=== WHAT YOU SHOULD DO ===
Go through the entries below and print, exactly, the lines starting at the one with "Gatsby generates pages" and ending at the one with "파일 경로에서 생성됩니다.", keeping both ends and no others.

=== RECORDS FOR THIS TASK ===
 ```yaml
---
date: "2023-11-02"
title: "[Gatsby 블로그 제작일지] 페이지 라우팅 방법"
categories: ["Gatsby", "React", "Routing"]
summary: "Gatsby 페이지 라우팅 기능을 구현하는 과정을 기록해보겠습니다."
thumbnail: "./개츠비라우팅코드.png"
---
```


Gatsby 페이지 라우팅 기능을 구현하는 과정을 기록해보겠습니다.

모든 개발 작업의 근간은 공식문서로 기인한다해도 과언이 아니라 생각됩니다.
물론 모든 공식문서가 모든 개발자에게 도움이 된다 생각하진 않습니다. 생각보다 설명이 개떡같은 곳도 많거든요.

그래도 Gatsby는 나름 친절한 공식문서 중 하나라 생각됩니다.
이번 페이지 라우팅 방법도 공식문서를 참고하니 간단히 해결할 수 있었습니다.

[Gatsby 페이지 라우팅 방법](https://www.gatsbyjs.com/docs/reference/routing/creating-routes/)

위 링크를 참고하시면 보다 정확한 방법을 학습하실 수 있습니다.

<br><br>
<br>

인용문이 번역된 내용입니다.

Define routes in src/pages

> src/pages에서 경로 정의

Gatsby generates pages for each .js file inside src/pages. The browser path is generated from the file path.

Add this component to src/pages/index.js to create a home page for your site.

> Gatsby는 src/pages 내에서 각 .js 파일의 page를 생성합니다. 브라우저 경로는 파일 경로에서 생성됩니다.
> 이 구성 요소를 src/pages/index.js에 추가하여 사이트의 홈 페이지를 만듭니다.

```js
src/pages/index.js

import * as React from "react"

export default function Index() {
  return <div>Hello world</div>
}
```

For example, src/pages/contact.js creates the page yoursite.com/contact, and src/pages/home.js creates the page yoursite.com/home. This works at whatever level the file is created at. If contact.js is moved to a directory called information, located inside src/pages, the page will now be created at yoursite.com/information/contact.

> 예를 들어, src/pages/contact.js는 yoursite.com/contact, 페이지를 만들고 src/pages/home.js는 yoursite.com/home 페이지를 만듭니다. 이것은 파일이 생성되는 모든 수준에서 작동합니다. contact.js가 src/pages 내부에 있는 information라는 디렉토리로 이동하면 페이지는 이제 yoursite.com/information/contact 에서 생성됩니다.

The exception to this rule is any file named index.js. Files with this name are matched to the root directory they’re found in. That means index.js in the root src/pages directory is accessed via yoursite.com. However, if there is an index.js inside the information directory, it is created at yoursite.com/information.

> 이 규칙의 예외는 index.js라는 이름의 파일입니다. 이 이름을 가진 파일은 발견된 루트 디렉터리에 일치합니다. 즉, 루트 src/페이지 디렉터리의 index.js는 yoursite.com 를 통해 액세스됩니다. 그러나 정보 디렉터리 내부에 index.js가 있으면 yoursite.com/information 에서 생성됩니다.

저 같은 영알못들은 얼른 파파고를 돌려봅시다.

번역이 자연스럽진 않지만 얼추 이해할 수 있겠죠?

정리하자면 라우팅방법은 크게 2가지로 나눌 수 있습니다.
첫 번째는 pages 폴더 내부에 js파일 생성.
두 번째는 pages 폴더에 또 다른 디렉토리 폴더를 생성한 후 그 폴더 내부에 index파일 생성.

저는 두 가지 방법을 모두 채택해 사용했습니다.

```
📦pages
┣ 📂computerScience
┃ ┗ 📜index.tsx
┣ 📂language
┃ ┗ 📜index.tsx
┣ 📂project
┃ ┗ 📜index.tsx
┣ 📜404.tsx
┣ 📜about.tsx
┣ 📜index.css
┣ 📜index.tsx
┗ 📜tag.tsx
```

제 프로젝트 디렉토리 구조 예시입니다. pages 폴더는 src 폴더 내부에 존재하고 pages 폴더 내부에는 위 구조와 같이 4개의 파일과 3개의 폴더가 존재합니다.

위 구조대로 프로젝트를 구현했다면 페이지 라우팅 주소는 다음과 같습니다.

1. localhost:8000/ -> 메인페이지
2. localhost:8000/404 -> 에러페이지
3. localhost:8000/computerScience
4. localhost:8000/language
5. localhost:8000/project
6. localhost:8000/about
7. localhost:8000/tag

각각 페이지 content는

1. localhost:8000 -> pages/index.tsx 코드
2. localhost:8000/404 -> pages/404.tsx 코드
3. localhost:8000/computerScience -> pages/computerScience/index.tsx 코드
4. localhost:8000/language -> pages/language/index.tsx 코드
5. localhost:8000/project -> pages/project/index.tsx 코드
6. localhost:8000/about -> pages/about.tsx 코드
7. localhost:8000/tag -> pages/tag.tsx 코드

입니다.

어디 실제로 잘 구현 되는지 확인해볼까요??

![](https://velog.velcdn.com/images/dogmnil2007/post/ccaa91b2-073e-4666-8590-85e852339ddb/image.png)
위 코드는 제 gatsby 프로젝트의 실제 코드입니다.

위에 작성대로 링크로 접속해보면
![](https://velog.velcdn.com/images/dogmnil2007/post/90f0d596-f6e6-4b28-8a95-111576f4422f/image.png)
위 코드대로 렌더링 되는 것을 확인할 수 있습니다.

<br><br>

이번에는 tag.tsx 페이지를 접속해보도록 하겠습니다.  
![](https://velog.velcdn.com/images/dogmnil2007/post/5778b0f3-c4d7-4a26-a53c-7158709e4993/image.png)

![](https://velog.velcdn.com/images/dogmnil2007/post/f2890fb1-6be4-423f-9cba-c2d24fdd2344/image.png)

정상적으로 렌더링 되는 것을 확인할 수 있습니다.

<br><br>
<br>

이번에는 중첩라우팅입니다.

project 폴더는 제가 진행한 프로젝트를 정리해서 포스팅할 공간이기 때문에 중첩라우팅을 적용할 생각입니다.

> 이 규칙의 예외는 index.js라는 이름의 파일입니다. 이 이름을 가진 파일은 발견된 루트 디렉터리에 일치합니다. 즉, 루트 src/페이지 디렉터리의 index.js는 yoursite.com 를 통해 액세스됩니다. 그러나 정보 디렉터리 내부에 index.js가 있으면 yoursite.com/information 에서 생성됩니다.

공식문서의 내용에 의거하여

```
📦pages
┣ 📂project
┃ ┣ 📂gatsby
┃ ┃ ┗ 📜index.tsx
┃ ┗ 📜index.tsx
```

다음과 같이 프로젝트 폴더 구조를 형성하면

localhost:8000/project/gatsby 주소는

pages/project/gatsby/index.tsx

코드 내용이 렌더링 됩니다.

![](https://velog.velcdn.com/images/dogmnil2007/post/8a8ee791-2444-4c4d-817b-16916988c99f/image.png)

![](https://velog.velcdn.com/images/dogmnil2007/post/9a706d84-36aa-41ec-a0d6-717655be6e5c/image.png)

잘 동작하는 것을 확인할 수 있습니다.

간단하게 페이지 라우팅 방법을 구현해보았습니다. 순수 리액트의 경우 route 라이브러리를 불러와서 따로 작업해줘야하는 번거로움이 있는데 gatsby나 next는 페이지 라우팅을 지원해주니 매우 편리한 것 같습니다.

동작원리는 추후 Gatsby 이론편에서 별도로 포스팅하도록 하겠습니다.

=== WRITTEN RESPONSE ===
Gatsby generates pages for each .js file inside src/pages. The browser path is generated from the file path.

Add this component to src/pages/index.js to create a home page for your site.

> Gatsby는 src/pages 내에서 각 .js 파일의 page를 생성합니다. 브라우저 경로는 파일 경로에서 생성됩니다.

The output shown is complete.